Dataset entries
_ _ _ _
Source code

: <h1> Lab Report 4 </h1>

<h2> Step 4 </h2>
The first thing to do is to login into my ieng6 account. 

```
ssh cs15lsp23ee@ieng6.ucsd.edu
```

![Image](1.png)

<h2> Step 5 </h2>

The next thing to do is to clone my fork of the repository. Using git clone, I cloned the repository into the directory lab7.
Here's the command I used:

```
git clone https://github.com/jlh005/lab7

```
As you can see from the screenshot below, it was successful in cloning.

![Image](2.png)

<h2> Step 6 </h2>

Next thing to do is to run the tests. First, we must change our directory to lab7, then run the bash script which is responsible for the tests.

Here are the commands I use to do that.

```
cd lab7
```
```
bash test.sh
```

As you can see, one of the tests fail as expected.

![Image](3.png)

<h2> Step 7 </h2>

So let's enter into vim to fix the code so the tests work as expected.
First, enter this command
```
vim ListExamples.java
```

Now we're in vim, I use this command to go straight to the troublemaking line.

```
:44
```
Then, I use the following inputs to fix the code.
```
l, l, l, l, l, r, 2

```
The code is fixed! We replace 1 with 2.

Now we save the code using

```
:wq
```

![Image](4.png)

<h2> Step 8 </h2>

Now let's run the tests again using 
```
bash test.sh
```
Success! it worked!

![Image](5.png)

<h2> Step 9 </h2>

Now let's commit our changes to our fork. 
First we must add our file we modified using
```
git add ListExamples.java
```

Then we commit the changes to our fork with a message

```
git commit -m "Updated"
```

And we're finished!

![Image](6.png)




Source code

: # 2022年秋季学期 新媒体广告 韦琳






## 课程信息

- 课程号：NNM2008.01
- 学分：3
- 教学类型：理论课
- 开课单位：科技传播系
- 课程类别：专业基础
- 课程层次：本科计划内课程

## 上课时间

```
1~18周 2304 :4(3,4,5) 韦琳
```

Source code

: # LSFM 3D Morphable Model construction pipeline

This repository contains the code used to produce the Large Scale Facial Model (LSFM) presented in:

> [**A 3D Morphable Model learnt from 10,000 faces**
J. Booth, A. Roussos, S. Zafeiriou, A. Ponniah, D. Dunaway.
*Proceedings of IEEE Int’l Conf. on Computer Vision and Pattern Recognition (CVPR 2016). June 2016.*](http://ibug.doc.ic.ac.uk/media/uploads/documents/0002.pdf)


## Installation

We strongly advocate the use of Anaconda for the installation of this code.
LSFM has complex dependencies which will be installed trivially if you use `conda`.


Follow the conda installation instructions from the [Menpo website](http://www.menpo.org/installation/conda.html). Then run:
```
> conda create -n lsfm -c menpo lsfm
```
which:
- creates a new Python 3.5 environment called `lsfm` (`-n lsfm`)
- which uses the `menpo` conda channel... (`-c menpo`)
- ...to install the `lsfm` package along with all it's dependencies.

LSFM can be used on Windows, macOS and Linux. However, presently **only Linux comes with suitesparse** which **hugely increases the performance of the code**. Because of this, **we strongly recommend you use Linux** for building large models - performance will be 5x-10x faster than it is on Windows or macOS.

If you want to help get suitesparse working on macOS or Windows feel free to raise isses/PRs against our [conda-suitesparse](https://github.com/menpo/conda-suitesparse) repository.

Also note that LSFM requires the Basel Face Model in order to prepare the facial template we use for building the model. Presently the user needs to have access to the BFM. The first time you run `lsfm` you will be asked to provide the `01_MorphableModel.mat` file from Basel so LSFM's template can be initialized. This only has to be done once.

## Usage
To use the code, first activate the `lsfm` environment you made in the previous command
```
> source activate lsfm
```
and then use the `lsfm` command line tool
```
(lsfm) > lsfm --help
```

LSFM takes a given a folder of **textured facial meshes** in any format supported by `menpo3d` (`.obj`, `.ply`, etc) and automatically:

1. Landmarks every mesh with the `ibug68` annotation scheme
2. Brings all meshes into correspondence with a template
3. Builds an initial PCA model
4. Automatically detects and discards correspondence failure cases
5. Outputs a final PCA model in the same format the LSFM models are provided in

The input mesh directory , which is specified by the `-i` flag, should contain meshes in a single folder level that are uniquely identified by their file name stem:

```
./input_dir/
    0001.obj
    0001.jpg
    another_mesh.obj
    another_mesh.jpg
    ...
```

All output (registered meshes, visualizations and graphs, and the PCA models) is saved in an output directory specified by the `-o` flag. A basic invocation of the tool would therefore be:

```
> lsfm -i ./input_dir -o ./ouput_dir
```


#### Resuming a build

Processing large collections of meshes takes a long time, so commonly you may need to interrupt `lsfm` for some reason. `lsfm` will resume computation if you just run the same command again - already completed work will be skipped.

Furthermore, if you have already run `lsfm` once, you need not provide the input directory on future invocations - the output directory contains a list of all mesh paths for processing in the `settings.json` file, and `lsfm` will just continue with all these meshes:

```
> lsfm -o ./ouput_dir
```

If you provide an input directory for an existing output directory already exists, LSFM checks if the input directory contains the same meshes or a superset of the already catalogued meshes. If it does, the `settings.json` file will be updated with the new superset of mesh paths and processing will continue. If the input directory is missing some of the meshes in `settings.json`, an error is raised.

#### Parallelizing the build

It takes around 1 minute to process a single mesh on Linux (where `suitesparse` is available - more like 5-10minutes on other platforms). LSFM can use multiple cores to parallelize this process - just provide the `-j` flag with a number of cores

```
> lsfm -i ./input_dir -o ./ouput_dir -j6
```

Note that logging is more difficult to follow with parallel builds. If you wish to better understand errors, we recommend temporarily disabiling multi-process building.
_ _ _ _
§ **Work required**: Every line above carrying the word "code" needs to be shown.

§ **Exercise solution**:
Source code
So let's enter into vim to fix the code so the tests work as expected.
Then, I use the following inputs to fix the code.
The code is fixed! We replace 1 with 2.
Now we save the code using
Source code
Source code
This repository contains the code used to produce the Large Scale Facial Model (LSFM) presented in:
We strongly advocate the use of Anaconda for the installation of this code.
LSFM can be used on Windows, macOS and Linux. However, presently **only Linux comes with suitesparse** which **hugely increases the performance of the code**. Because of this, **we strongly recommend you use Linux** for building large models - performance will be 5x-10x faster than it is on Windows or macOS.
To use the code, first activate the `lsfm` environment you made in the previous command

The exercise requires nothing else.